— Your goal —
Please retype the data in full, exactly as given.

┌──

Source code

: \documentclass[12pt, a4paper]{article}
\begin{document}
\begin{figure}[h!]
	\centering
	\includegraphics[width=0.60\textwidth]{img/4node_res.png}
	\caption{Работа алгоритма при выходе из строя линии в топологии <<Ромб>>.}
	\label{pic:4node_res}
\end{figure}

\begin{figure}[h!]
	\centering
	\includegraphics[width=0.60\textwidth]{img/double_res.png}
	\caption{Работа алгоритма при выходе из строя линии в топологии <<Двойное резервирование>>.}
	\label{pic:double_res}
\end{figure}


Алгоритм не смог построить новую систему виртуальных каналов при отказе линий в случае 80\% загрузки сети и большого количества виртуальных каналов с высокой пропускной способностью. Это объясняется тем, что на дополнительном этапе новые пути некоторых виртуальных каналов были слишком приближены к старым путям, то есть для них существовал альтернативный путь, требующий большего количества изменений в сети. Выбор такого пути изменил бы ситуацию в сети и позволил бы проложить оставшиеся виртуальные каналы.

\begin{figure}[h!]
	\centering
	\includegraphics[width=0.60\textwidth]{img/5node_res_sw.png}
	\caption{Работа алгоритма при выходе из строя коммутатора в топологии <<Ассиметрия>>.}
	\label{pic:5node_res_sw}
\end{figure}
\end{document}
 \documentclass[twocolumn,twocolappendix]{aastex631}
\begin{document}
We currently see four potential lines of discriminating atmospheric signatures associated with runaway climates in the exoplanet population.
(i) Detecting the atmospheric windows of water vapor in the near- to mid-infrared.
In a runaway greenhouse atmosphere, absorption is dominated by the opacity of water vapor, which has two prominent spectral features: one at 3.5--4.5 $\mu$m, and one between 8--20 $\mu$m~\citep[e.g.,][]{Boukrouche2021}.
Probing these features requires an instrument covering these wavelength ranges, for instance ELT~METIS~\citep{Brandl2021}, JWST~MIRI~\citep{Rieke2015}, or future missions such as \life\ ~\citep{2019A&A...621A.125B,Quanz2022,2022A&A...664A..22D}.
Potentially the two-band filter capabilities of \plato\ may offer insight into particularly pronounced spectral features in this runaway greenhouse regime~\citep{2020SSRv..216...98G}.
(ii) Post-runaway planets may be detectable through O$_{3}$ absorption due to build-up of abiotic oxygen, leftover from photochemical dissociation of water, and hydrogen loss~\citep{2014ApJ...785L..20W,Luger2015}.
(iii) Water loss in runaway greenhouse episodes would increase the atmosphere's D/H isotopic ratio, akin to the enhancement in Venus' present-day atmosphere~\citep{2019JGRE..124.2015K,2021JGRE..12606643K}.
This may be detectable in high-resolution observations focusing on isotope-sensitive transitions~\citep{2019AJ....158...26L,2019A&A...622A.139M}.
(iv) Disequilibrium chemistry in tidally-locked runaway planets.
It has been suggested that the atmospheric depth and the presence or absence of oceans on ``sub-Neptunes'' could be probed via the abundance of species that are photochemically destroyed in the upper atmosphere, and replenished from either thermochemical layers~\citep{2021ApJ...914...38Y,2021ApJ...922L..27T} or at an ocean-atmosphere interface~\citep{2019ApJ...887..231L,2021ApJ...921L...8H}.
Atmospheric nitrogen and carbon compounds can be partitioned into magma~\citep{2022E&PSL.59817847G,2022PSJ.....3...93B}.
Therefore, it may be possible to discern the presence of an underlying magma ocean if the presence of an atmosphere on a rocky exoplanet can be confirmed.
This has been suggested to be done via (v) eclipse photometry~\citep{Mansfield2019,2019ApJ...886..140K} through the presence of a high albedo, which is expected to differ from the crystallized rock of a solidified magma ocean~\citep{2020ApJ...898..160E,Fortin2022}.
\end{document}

└──

— Exercise solution —
Source code

: \documentclass[12pt, a4paper]{article}
\begin{document}
\begin{figure}[h!]
	\centering
	\includegraphics[width=0.60\textwidth]{img/4node_res.png}
	\caption{Работа алгоритма при выходе из строя линии в топологии <<Ромб>>.}
	\label{pic:4node_res}
\end{figure}

\begin{figure}[h!]
	\centering
	\includegraphics[width=0.60\textwidth]{img/double_res.png}
	\caption{Работа алгоритма при выходе из строя линии в топологии <<Двойное резервирование>>.}
	\label{pic:double_res}
\end{figure}


Алгоритм не смог построить новую систему виртуальных каналов при отказе линий в случае 80\% загрузки сети и большого количества виртуальных каналов с высокой пропускной способностью. Это объясняется тем, что на дополнительном этапе новые пути некоторых виртуальных каналов были слишком приближены к старым путям, то есть для них существовал альтернативный путь, требующий большего количества изменений в сети. Выбор такого пути изменил бы ситуацию в сети и позволил бы проложить оставшиеся виртуальные каналы.

\begin{figure}[h!]
	\centering
	\includegraphics[width=0.60\textwidth]{img/5node_res_sw.png}
	\caption{Работа алгоритма при выходе из строя коммутатора в топологии <<Ассиметрия>>.}
	\label{pic:5node_res_sw}
\end{figure}
\end{document}
 \documentclass[twocolumn,twocolappendix]{aastex631}
\begin{document}
We currently see four potential lines of discriminating atmospheric signatures associated with runaway climates in the exoplanet population.
(i) Detecting the atmospheric windows of water vapor in the near- to mid-infrared.
In a runaway greenhouse atmosphere, absorption is dominated by the opacity of water vapor, which has two prominent spectral features: one at 3.5--4.5 $\mu$m, and one between 8--20 $\mu$m~\citep[e.g.,][]{Boukrouche2021}.
Probing these features requires an instrument covering these wavelength ranges, for instance ELT~METIS~\citep{Brandl2021}, JWST~MIRI~\citep{Rieke2015}, or future missions such as \life\ ~\citep{2019A&A...621A.125B,Quanz2022,2022A&A...664A..22D}.
Potentially the two-band filter capabilities of \plato\ may offer insight into particularly pronounced spectral features in this runaway greenhouse regime~\citep{2020SSRv..216...98G}.
(ii) Post-runaway planets may be detectable through O$_{3}$ absorption due to build-up of abiotic oxygen, leftover from photochemical dissociation of water, and hydrogen loss~\citep{2014ApJ...785L..20W,Luger2015}.
(iii) Water loss in runaway greenhouse episodes would increase the atmosphere's D/H isotopic ratio, akin to the enhancement in Venus' present-day atmosphere~\citep{2019JGRE..124.2015K,2021JGRE..12606643K}.
This may be detectable in high-resolution observations focusing on isotope-sensitive transitions~\citep{2019AJ....158...26L,2019A&A...622A.139M}.
(iv) Disequilibrium chemistry in tidally-locked runaway planets.
It has been suggested that the atmospheric depth and the presence or absence of oceans on ``sub-Neptunes'' could be probed via the abundance of species that are photochemically destroyed in the upper atmosphere, and replenished from either thermochemical layers~\citep{2021ApJ...914...38Y,2021ApJ...922L..27T} or at an ocean-atmosphere interface~\citep{2019ApJ...887..231L,2021ApJ...921L...8H}.
Atmospheric nitrogen and carbon compounds can be partitioned into magma~\citep{2022E&PSL.59817847G,2022PSJ.....3...93B}.
Therefore, it may be possible to discern the presence of an underlying magma ocean if the presence of an atmosphere on a rocky exoplanet can be confirmed.
This has been suggested to be done via (v) eclipse photometry~\citep{Mansfield2019,2019ApJ...886..140K} through the presence of a high albedo, which is expected to differ from the crystallized rock of a solidified magma ocean~\citep{2020ApJ...898..160E,Fortin2022}.
\end{document}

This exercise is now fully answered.